Clouddriver in Spinnaker 1.6.0 is more fragile


#1

In our Spinnaker setup we use many Kubernetes accounts and sometimes some of them become outdated. This wasn’t a problem with Spinnaker 1.5.4 (Clouddriver 1.0.4-20180110144440) since the Clouddriver health endpoint returned OK and the clouddriver was up and running (even tough some accounts had outdated keys):

bash-4.3# curl http://localhost:7002/health
{"status":"UP"}

After upgrade to Spinnaker 1.6.0 (Clouddriver 2.0.0-20180221152902) we noticed that an error even in a single Kubernetes account causes the health endpoint to fail:

bash-4.4# curl -m 10 http://localhost:7002/health
{"error":"Internal Server Error","exception":"com.netflix.spinnaker.clouddriver.kubernetes.v1.deploy.exception.KubernetesOperationException","message":"Get Namespace kuba-test for account spinnaker-bolcom-stg-kuba-test-f65 failed: Unauthorized! Token may have expired! Please log-in again. Unauthorized","status":500,"timestamp":1521210238133}

Which in turn make Kubernetes think that Clouddriver is not healthy and Spinnaker becomes not functional.

The questions are:

  1. Is this change of behavior intended?
  2. If so is there a way to override it?

#2

I don’t think this change was introduced intentionally - it seems like a bug. @ethanfrogers do you know if any changes were made around account health in a past few months?


#3

@lwander @wheleph i don’t think there have been any changes around account health in the last few months. I’m pretty sure I saw this back in September as well.

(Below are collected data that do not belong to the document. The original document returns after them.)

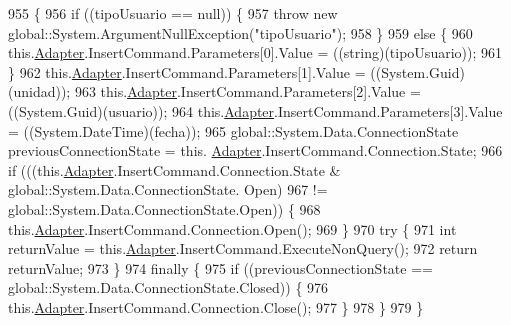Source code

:\begin{DoxyCode}
955                                                                                                            
                 \{
956             \textcolor{keywordflow}{if} ((tipoUsuario == null)) \{
957                 \textcolor{keywordflow}{throw} \textcolor{keyword}{new} global::System.ArgumentNullException(\textcolor{stringliteral}{"tipoUsuario"});
958             \}
959             \textcolor{keywordflow}{else} \{
960                 this.\hyperlink{class_proyecto___integrador__3_1_1ds_servicios_table_adapters_1_1_servicios_table_adapter_a6e2d84a1b2c925ab5f078c403b1e3ecf}{Adapter}.InsertCommand.Parameters[0].Value = ((string)(tipoUsuario));
961             \}
962             this.\hyperlink{class_proyecto___integrador__3_1_1ds_servicios_table_adapters_1_1_servicios_table_adapter_a6e2d84a1b2c925ab5f078c403b1e3ecf}{Adapter}.InsertCommand.Parameters[1].Value = ((System.Guid)(unidad));
963             this.\hyperlink{class_proyecto___integrador__3_1_1ds_servicios_table_adapters_1_1_servicios_table_adapter_a6e2d84a1b2c925ab5f078c403b1e3ecf}{Adapter}.InsertCommand.Parameters[2].Value = ((System.Guid)(usuario));
964             this.\hyperlink{class_proyecto___integrador__3_1_1ds_servicios_table_adapters_1_1_servicios_table_adapter_a6e2d84a1b2c925ab5f078c403b1e3ecf}{Adapter}.InsertCommand.Parameters[3].Value = ((System.DateTime)(fecha));
965             global::System.Data.ConnectionState previousConnectionState = this.
      \hyperlink{class_proyecto___integrador__3_1_1ds_servicios_table_adapters_1_1_servicios_table_adapter_a6e2d84a1b2c925ab5f078c403b1e3ecf}{Adapter}.InsertCommand.Connection.State;
966             \textcolor{keywordflow}{if} (((this.\hyperlink{class_proyecto___integrador__3_1_1ds_servicios_table_adapters_1_1_servicios_table_adapter_a6e2d84a1b2c925ab5f078c403b1e3ecf}{Adapter}.InsertCommand.Connection.State & global::System.Data.ConnectionState.
      Open) 
967                         != global::System.Data.ConnectionState.Open)) \{
968                 this.\hyperlink{class_proyecto___integrador__3_1_1ds_servicios_table_adapters_1_1_servicios_table_adapter_a6e2d84a1b2c925ab5f078c403b1e3ecf}{Adapter}.InsertCommand.Connection.Open();
969             \}
970             \textcolor{keywordflow}{try} \{
971                 \textcolor{keywordtype}{int} returnValue = this.\hyperlink{class_proyecto___integrador__3_1_1ds_servicios_table_adapters_1_1_servicios_table_adapter_a6e2d84a1b2c925ab5f078c403b1e3ecf}{Adapter}.InsertCommand.ExecuteNonQuery();
972                 \textcolor{keywordflow}{return} returnValue;
973             \}
974             \textcolor{keywordflow}{finally} \{
975                 \textcolor{keywordflow}{if} ((previousConnectionState == global::System.Data.ConnectionState.Closed)) \{
976                     this.\hyperlink{class_proyecto___integrador__3_1_1ds_servicios_table_adapters_1_1_servicios_table_adapter_a6e2d84a1b2c925ab5f078c403b1e3ecf}{Adapter}.InsertCommand.Connection.Close();
977                 \}
978             \}
979         \}
\end{DoxyCode}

We did bump the V1 Provider client library in 1.6.X. I wonder if the errors themselves are related to that? We have been running that change in production since it was made, though.

But, the fact that 1 unhealthy account takes down the service is def a bug that I think has been around for a little while, I just can’t find any issues about it ATM.


#4

I’ll also add that the behavior is not intended. Clouddriver should be able to handle partial unavailability (network blip, etc) of Kubernetes.


#5

I thought I had a bug out for this problem, but I’m having trouble finding it.

I haven’t seen the problem @wheleph is describing, currently working on deploying 1.6, but in previous versions, I’ve seen that with a bad kubeconfig (in my case, a missing kubeconfig file), clouddriver /health would return ok, but the single broken account would result in 500s for e.g. /credentials. Deck dealt with this poorly and basically wouldn’t render anything.

IMO the semantics of /health are too vague with multiple accounts. When would you want it to start failing? When 1/100 accounts are broken? 50/100?

My solution was going to be to shard clouddriver by purpose (account, readonly, cacher), but that seems like a ton of work.


#6

I see same problem if following setup guide for Kubernetes V2 (manifest based) and Google as storage provider (our Kub infra is the one managed by Google as well).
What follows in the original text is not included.